“Dehumidification”
“clearing the air”
Sent you a message on facebook like every other day,
and you can’t even reply, inquiring like which way…do we go from here?
My reply to the ongoing thread is not really sure, but I feel the end is near,
it’s been weeks of weeks of agree to disagree, somewhere our signals got crossed,
I say; “I love you”, you say; “you miss me”, c’mon is this really an issue?
or is it the word love that we consistently misuse and abuse,
because we say it so much that it has lost most of it’s potency,
Maybe it is some of this and some of that, I guess I just lost track…
in other words, I’m just so confused, You saw it as all or nothin’,
I saw the vision as all or somethin’…special through my eyes,
never did you realize what was once your past,
was one of the reasons I was here, the potentially help you unmask…those feelings,
but you treated your first like your last, all I did was ask,
but straight answers I never got,
I guess it’s safe to say the numbers game played a part, maybe the reason we grew apart,
mixed signals from the start, which synced my heart under siege,
optimistic, maybe it will comeback, but before we land, drop the oxygen mask and let it breath,
got a slight layover in reminiscent city, just a few hours, but it makes me think so much about ours,
and what we had, a couple years plus, which is now just a thing of the past,
I guess you were blinded with your thoughts of me having ulterior motives…

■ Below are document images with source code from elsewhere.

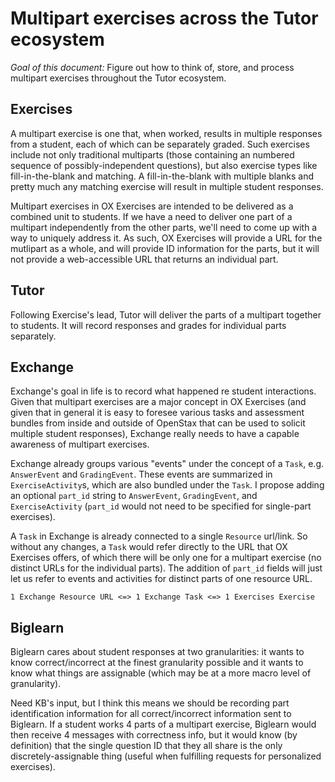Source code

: # Multipart exercises across the Tutor ecosystem

*Goal of this document:* Figure out how to think of, store, and process multipart exercises throughout the Tutor ecosystem.

## Exercises

A multipart exercise is one that, when worked, results in multiple responses from a student, each of which can be separately graded.  Such exercises include not only traditional multiparts (those containing an numbered sequence of possibly-independent questions), but also exercise types like fill-in-the-blank and matching.  A fill-in-the-blank with multiple blanks and pretty much any matching exercise will result in multiple student responses.

Multipart exercises in OX Exercises are intended to be delivered as a combined unit to students.  If we have a need to deliver one part of a multipart independently from the other parts, we'll need to come up with a way to uniquely address it.  As such, OX Exercises will provide a URL for the mutlipart as a whole, and will provide ID information for the parts, but it will not provide a web-accessible URL that returns an individual part.

## Tutor

Following Exercise's lead, Tutor will deliver the parts of a multipart together to students.  It will record responses and grades for individual parts separately.

## Exchange

Exchange's goal in life is to record what happened re student interactions.  Given that multipart exercises are a major concept in OX Exercises (and given that in general it is easy to foresee various tasks and assessment bundles from inside and outside of OpenStax that can be used to solicit multiple student responses), Exchange really needs to have a capable awareness of multipart exercises.

Exchange already groups various "events" under the concept of a `Task`, e.g. `AnswerEvent` and `GradingEvent`.  These events are summarized in `ExerciseActivity`s, which are also bundled under the `Task`.  I propose adding an optional `part_id` string to `AnswerEvent`, `GradingEvent`, and `ExerciseActivity` (`part_id` would not need to be specified for single-part exercises).

A `Task` in Exchange is already connected to a single `Resource` url/link.  So without any changes, a `Task` would refer directly to the URL that OX Exercises offers, of which there will be only one for a multipart exercise (no distinct URLs for the individual parts).  The addition of `part_id` fields will just let us refer to events and activities for distinct parts of one resource URL.

```
1 Exchange Resource URL <=> 1 Exchange Task <=> 1 Exercises Exercise
```

## Biglearn

Biglearn cares about student responses at two granularities: it wants to know correct/incorrect at the finest granularity possible and it wants to know what things are assignable (which may be at a more macro level of granularity).

Need KB's input, but I think this means we should be recording part identification information for all correct/incorrect information sent to Biglearn.  If a student works 4 parts of a multipart exercise, Biglearn would then receive 4 messages with correctness info, but it would know (by definition) that the single question ID that they all share is the only discretely-assignable thing (useful when fulfilling requests for personalized exercises).
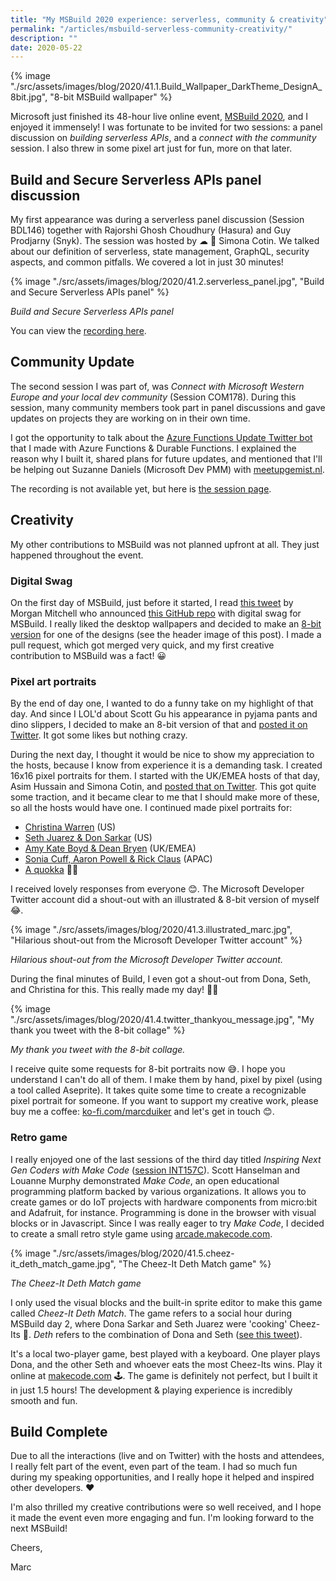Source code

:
 ```yaml
---
title: "My MSBuild 2020 experience: serverless, community & creativity"
permalink: "/articles/msbuild-serverless-community-creativity/"
description: ""
date: 2020-05-22
---
```


{% image "./src/assets/images/blog/2020/41.1.Build_Wallpaper_DarkTheme_DesignA_8bit.jpg", "8-bit MSBuild wallpaper" %}

Microsoft just finished its 48-hour live online event, [MSBuild 2020](https://mybuild.microsoft.com/), and I enjoyed it immensely! I was fortunate to be invited for two sessions: a panel discussion on *building serverless APIs*, and a *connect with the community* session. I also threw in some pixel art just for fun, more on that later.

## Build and Secure Serverless APIs panel discussion

My first appearance was during a serverless panel discussion (Session BDL146) together with Rajorshi Ghosh Choudhury (Hasura) and Guy Prodjarny (Snyk). The session was hosted by ☁ 🥑 Simona Cotin. We talked about our definition of serverless, state management, GraphQL, security aspects, and common pitfalls. We covered a lot in just 30 minutes!

{% image "./src/assets/images/blog/2020/41.2.serverless_panel.jpg", "Build and Secure Serverless APIs panel" %}

*Build and Secure Serverless APIs panel*

You can view the [recording here](https://mybuild.microsoft.com/sessions/e477304a-6de3-4714-a1f3-cc955da82b1a). 

## Community Update

The second session I was part of, was *Connect with Microsoft Western Europe and your local dev community* (Session COM178). During this session, many community members took part in panel discussions and gave updates on projects they are working on in their own time.

I got the opportunity to talk about the [Azure Functions Update Twitter bot](https://marcduiker.dev/articles/creating-azure-functions-updates-twitterbot) that I made with Azure Functions & Durable Functions. I explained the reason why I built it, shared plans for future updates, and mentioned that I'll be helping out Suzanne Daniels (Microsoft Dev PMM) with [meetupgemist.nl](https://meetupgemist.nl/).

The recording is not available yet, but here is [the session page](https://mybuild.microsoft.com/sessions/0063cc6a-b3f9-439f-b67a-ccf3dbe11b59).

## Creativity

My other contributions to MSBuild was not planned upfront at all. They just happened throughout the event.

### Digital Swag

On the first day of MSBuild, just before it started, I read [this tweet](https://twitter.com/livelovegeek/status/1262849878943653889) by Morgan Mitchell who announced [this GitHub repo](https://github.com/microsoft/Build2020_DigitalSwag) with digital swag for MSBuild. I really liked the desktop wallpapers and decided to make an [8-bit version](https://twitter.com/marcduiker/status/1262719249203597312) for one of the designs (see the header image of this post). I made a pull request, which got merged very quick, and my first creative contribution to MSBuild was a fact! 😀

### Pixel art portraits

By the end of day one, I wanted to do a funny take on my highlight of that day. And since I LOL'd about Scott Gu his appearance in pyjama pants and dino slippers, I decided to make an 8-bit version of that and [posted it on Twitter](https://twitter.com/marcduiker/status/1262851019865763843?s=20). It got some likes but nothing crazy.

During the next day, I thought it would be nice to show my appreciation to the hosts, because I know from experience it is a demanding task. I created 16x16 pixel portraits for them. I started with the UK/EMEA hosts of that day, Asim Hussain and Simona Cotin, and [posted that on Twitter]((https://twitter.com/marcduiker/status/1263065949164441601?s=20)). This got quite some traction, and it became clear to me that I should make more of these, so all the hosts would have one. I continued made pixel portraits for:
- [Christina Warren](https://twitter.com/marcduiker/status/1263123133843808258?s=20) (US)
- [Seth Juarez & Don Sarkar](https://twitter.com/marcduiker/status/1263185437226647553?s=20) (US)
- [Amy Kate Boyd & Dean Bryen](https://twitter.com/marcduiker/status/1263410707460218880?s=20) (UK/EMEA)
- [Sonia Cuff, Aaron Powell & Rick Claus](https://twitter.com/marcduiker/status/1263436663553916928?s=20) (APAC)
- [A quokka](https://twitter.com/marcduiker/status/1263454743407529984?s=20) 🤷‍♀️

I received lovely responses from everyone 😊. The Microsoft Developer Twitter account did a shout-out with an illustrated & 8-bit version of myself 😂.

{% image "./src/assets/images/blog/2020/41.3.illustrated_marc.jpg", "Hilarious shout-out from the Microsoft Developer Twitter account" %}

*Hilarious shout-out from the Microsoft Developer Twitter account.*

During the final minutes of Build, I even got a shout-out from Dona, Seth, and Christina for this. This really made my day! 🎉😃

{% image "./src/assets/images/blog/2020/41.4.twitter_thankyou_message.jpg", "My thank you tweet with the 8-bit collage" %}

*My thank you tweet with the 8-bit collage.*

I receive quite some requests for 8-bit portraits now 😅. I hope you understand I can't do all of them. I make them by hand, pixel by pixel (using a tool called Aseprite). It takes quite some time to create a recognizable pixel portrait for someone. If you want to support my creative work, please buy me a coffee: [ko-fi.com/marcduiker](https://ko-fi.com/marcduiker) and let's get in touch 😊.

### Retro game

I really enjoyed one of the last sessions of the third day titled *Inspiring Next Gen Coders with Make Code* ([session INT157C](https://mybuild.microsoft.com/sessions/a1638103-16a8-4059-90ac-54c7e0dda8a2?source=sessions)). Scott Hanselman and Louanne Murphy demonstrated *Make Code*, an open educational programming platform backed by various organizations. It allows you to create games or do IoT projects with hardware components from micro:bit and Adafruit, for instance. Programming is done in the browser with visual blocks or in Javascript. Since I was really eager to try *Make Code*, I decided to create a small retro style game using [arcade.makecode.com](https://arcade.makecode.com).

{% image "./src/assets/images/blog/2020/41.5.cheez-it_deth_match_game.jpg", "The Cheez-It Deth Match game" %}

*The Cheez-It Deth Match game*

I only used the visual blocks and the built-in sprite editor to make this game called _Cheez-It Deth Match_. The game refers to a social hour during MSBuild day 2, where Dona Sarkar and Seth Juarez were 'cooking' Cheez-Its 🤔. _Deth_ refers to the combination of Dona and Seth ([see this tweet](https://twitter.com/donasarkar/status/1263305140200632321)).

It's a local two-player game, best played with a keyboard. One player plays Dona, and the other Seth and whoever eats the most Cheez-Its wins. Play it online at [makecode.com](https://makecode.com/_CPJKJtiR5dz4) 🕹. The game is definitely not perfect, but I built it in just 1.5 hours! The development & playing experience is incredibly smooth and fun.

## Build Complete

Due to all the interactions (live and on Twitter) with the hosts and attendees, I really felt part of the event, even part of the team. I had so much fun during my speaking opportunities, and I really hope it helped and inspired other developers. ❤️

I'm also thrilled my creative contributions were so well received, and I hope it made the event even more engaging and fun. I'm looking forward to the next MSBuild!

Cheers,

Marc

really? Through the unconditional love & care, I just never noticed,
for you to even entertain the thought, just to misplace the blame,
definitely after that comment, my mental was never the same,
you were my heart of hearts & didn’t even know it,
I don’t understand when all I ever did was show it,
Emotionally detached at the heart, now what was, is so far gone,
In closing, if you somehow thought this was a subliminal taken at you,
let me get out of your rearview, signal on, switching lanes, moving right past you.